Solo 401(k) Contribution Deadline
The solo 401(k) contribution deadline for self-employed individuals splits into two distinct dates: elective salary deferrals—the employee portion—must be made by April 15 (or earlier if your business doesn’t file on extension), while employer profit-sharing contributions can be deferred until the business’s tax-filing deadline, including extensions. Missing either deadline forfeits that year’s contribution, so understanding both dates is essential.
The two contribution buckets
A solo 401(k) combines two roles: employee and employer. This dual nature creates two separate contribution deadlines.
Elective deferrals are the employee portion. As an employee, you direct the solo 401(k) plan to withhold a portion of your net self-employment income and put it into the plan. This is salary reduction—you’re deferring your own pay. The maximum elective deferral for 2024 is $23,500 (or $31,000 if you’re 50 or older and make the catch-up contribution). This contribution reduces your taxable income dollar-for-dollar.

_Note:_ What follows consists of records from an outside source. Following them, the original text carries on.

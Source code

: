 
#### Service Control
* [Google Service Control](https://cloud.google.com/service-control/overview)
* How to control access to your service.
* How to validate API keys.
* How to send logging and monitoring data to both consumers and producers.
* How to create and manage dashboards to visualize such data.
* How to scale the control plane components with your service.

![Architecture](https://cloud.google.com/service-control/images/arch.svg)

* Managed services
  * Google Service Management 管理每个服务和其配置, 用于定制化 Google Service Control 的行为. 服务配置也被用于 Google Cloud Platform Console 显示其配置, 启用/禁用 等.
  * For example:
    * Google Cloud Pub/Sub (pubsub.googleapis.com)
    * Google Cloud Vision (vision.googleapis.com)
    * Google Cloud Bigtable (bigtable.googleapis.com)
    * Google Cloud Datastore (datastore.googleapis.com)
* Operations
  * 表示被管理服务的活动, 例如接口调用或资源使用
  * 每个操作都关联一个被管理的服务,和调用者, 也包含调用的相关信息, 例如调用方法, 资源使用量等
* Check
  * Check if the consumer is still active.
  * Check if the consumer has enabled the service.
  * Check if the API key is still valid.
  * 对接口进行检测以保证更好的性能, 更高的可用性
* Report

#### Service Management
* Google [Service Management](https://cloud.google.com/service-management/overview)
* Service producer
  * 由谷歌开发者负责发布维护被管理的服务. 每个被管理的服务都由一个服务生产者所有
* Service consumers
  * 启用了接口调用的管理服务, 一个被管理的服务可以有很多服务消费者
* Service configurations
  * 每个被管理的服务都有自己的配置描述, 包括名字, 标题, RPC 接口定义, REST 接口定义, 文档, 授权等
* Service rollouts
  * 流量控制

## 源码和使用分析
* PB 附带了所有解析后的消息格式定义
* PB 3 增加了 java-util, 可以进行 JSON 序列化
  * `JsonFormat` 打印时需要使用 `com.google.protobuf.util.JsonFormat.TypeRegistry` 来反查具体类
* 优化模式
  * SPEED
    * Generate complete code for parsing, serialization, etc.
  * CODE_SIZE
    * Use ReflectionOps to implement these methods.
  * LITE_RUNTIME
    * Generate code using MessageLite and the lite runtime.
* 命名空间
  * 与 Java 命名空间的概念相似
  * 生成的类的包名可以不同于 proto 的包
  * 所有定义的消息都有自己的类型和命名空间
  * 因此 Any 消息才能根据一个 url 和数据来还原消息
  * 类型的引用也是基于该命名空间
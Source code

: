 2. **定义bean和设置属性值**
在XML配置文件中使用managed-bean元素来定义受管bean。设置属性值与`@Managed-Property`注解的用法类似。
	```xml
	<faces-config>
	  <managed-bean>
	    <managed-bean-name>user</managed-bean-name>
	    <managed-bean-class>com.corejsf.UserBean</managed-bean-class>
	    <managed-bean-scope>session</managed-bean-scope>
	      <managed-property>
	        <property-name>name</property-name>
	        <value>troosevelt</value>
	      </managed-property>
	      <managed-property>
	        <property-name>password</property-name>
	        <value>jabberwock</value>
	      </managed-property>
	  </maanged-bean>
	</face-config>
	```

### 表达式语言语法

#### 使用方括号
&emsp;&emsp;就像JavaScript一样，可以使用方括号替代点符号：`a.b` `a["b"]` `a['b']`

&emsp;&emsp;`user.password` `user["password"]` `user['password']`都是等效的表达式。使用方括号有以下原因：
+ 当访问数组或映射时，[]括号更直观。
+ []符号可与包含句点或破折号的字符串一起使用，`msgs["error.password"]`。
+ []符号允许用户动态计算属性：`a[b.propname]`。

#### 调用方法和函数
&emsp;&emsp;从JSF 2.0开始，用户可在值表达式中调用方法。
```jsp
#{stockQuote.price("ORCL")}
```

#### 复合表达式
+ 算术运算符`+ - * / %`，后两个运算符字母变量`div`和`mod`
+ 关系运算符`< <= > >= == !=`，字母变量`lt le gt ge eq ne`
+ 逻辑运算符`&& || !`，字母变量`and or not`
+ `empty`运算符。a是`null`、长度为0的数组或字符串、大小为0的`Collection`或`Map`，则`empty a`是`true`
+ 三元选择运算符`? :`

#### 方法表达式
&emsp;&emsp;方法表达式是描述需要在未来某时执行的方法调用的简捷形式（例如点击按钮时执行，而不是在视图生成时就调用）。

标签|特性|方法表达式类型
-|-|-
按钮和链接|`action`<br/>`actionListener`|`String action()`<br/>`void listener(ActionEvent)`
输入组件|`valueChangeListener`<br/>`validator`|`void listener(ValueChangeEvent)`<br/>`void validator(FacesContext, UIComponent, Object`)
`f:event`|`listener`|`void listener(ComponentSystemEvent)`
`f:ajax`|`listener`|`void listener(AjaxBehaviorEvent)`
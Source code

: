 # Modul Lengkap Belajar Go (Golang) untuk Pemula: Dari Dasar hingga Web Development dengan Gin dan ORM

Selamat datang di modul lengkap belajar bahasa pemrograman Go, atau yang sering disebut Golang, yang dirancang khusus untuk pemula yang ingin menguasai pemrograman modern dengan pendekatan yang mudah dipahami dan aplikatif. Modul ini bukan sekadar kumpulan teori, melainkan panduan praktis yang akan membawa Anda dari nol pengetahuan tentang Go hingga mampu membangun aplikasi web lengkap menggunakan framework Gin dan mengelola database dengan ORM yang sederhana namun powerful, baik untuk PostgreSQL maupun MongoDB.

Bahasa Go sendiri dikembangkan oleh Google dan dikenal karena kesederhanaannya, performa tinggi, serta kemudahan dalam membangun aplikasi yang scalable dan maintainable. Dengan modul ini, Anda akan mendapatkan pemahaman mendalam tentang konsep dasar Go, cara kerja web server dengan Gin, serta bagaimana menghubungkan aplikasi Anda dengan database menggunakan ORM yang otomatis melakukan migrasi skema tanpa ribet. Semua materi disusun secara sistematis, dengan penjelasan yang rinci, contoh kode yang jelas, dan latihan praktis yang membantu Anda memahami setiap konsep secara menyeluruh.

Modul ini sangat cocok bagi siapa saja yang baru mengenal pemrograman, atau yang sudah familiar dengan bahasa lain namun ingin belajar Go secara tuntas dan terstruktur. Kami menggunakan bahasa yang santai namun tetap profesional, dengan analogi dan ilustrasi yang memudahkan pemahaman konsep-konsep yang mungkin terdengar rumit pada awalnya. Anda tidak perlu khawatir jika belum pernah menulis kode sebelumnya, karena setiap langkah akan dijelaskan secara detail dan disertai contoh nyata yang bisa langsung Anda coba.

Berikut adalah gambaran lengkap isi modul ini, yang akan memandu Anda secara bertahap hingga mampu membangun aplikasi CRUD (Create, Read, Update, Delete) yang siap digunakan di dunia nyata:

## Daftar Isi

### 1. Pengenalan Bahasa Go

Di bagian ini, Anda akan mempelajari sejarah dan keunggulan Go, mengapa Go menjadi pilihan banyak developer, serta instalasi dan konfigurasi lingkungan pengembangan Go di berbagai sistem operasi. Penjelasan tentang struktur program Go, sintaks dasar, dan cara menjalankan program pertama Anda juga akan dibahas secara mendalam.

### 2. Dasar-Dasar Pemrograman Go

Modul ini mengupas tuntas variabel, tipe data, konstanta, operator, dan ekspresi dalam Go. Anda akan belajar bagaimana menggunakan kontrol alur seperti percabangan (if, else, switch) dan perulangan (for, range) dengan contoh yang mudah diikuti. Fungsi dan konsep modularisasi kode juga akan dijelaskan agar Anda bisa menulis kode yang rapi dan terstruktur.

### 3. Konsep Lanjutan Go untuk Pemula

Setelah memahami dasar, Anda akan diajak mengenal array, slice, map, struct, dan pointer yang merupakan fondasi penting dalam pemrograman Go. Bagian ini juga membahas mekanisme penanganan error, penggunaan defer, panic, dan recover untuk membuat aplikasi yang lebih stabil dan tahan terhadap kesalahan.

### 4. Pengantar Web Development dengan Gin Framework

Employer profit-sharing contributions are discretionary payments your business makes to the plan on behalf of yourself (the employee). Unlike elective deferrals, these are not from your paycheck but from your business’s profits. You choose the amount—up to 25% of your net self-employment income (after the self-employment tax adjustment)—and you decide each year whether to contribute at all. Many business owners contribute $0 in weak years and larger amounts in strong years.
The critical distinction: your elective deferral is mandatory if you set up the election; your employer contribution is optional, made only if your business has profits and you decide to contribute.
Elective deferral deadline: April 15 (or before)
Elective deferrals must be deposited into your solo 401(k) plan by April 15 of the following year. If you file a tax extension (Form 4868), you get an automatic extension to October 15 for your tax return, but your elective deferral deadline remains April 15. The IRS does not extend the deferral deadline.
Why the earlier date? The IRS treats elective deferrals as if they occur during the tax year to which they relate. For the 2024 tax year, your deferrals must be in the plan by April 15, 2025. This is the same deadline for contributions to traditional and Roth IRA plans, making it a unified deadline across retirement accounts.
The April 15 deadline is strict. There is no “reasonable cause” exception; you cannot make up a missed deferral later. If you intended to defer $20,000 in 2024 but only made $15,000 in contributions by April 15, 2025, the shortfall is gone forever. You can contribute that missed $5,000 to a separate traditional-ira or Roth IRA if eligible, but not back into the solo 401(k) for that year.
Employer contribution deadline: October 15 (with extension)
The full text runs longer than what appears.